» THE PROBLEM: Would you please repeat exactly the lines from the one containing "the JSON file?" to the end of the records, both included, and leave out the rest?

» Pictures paired with source code:
* * *

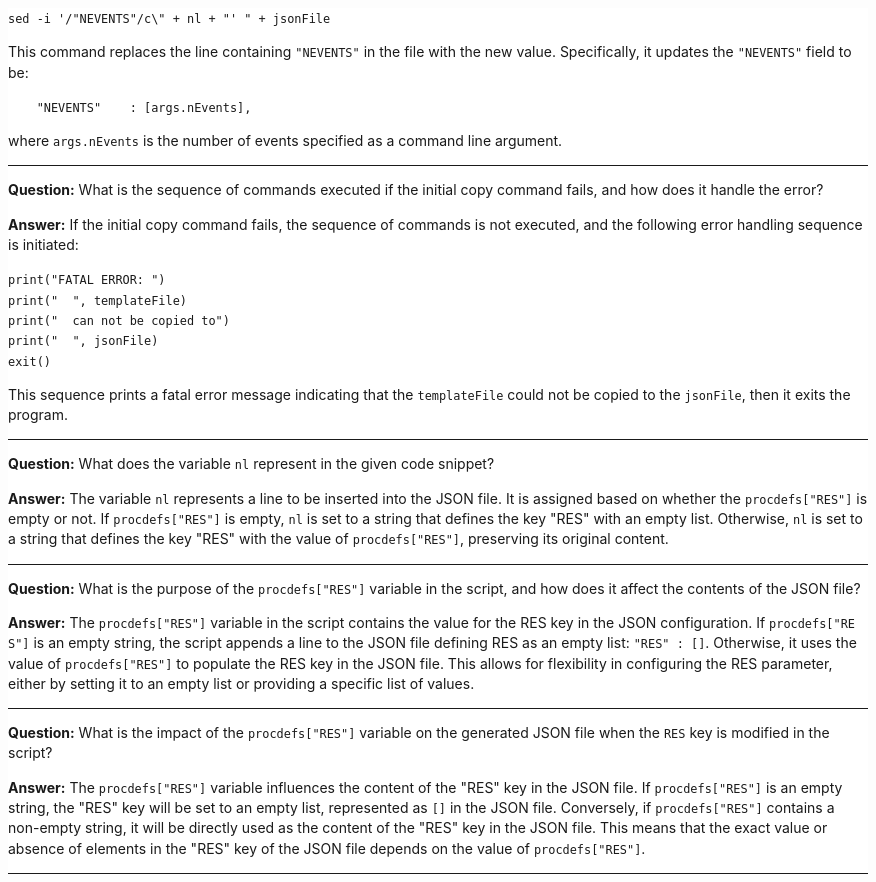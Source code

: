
 ```
sed -i '/"NEVENTS"/c\" + nl + "' " + jsonFile
```

This command replaces the line containing `"NEVENTS"` in the file with the new value. Specifically, it updates the `"NEVENTS"` field to be:

```
    "NEVENTS"    : [args.nEvents],
```

where `args.nEvents` is the number of events specified as a command line argument.

---

**Question:** What is the sequence of commands executed if the initial copy command fails, and how does it handle the error?

**Answer:** If the initial copy command fails, the sequence of commands is not executed, and the following error handling sequence is initiated:

```
print("FATAL ERROR: ")
print("  ", templateFile)
print("  can not be copied to")
print("  ", jsonFile)
exit()
```

This sequence prints a fatal error message indicating that the `templateFile` could not be copied to the `jsonFile`, then it exits the program.

---

**Question:** What does the variable `nl` represent in the given code snippet?

**Answer:** The variable `nl` represents a line to be inserted into the JSON file. It is assigned based on whether the `procdefs["RES"]` is empty or not. If `procdefs["RES"]` is empty, `nl` is set to a string that defines the key "RES" with an empty list. Otherwise, `nl` is set to a string that defines the key "RES" with the value of `procdefs["RES"]`, preserving its original content.

---

**Question:** What is the purpose of the `procdefs["RES"]` variable in the script, and how does it affect the contents of the JSON file?

**Answer:** The `procdefs["RES"]` variable in the script contains the value for the RES key in the JSON configuration. If `procdefs["RES"]` is an empty string, the script appends a line to the JSON file defining RES as an empty list: `"RES" : []`. Otherwise, it uses the value of `procdefs["RES"]` to populate the RES key in the JSON file. This allows for flexibility in configuring the RES parameter, either by setting it to an empty list or providing a specific list of values.

---

**Question:** What is the impact of the `procdefs["RES"]` variable on the generated JSON file when the `RES` key is modified in the script?

**Answer:** The `procdefs["RES"]` variable influences the content of the "RES" key in the JSON file. If `procdefs["RES"]` is an empty string, the "RES" key will be set to an empty list, represented as `[]` in the JSON file. Conversely, if `procdefs["RES"]` contains a non-empty string, it will be directly used as the content of the "RES" key in the JSON file. This means that the exact value or absence of elements in the "RES" key of the JSON file depends on the value of `procdefs["RES"]`.

---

* * *

» SOLUTION TO THIS PROBLEM:
**Question:** What is the purpose of the `procdefs["RES"]` variable in the script, and how does it affect the contents of the JSON file?

**Answer:** The `procdefs["RES"]` variable in the script contains the value for the RES key in the JSON configuration. If `procdefs["RES"]` is an empty string, the script appends a line to the JSON file defining RES as an empty list: `"RES" : []`. Otherwise, it uses the value of `procdefs["RES"]` to populate the RES key in the JSON file. This allows for flexibility in configuring the RES parameter, either by setting it to an empty list or providing a specific list of values.

---

**Question:** What is the impact of the `procdefs["RES"]` variable on the generated JSON file when the `RES` key is modified in the script?

**Answer:** The `procdefs["RES"]` variable influences the content of the "RES" key in the JSON file. If `procdefs["RES"]` is an empty string, the "RES" key will be set to an empty list, represented as `[]` in the JSON file. Conversely, if `procdefs["RES"]` contains a non-empty string, it will be directly used as the content of the "RES" key in the JSON file. This means that the exact value or absence of elements in the "RES" key of the JSON file depends on the value of `procdefs["RES"]`.

---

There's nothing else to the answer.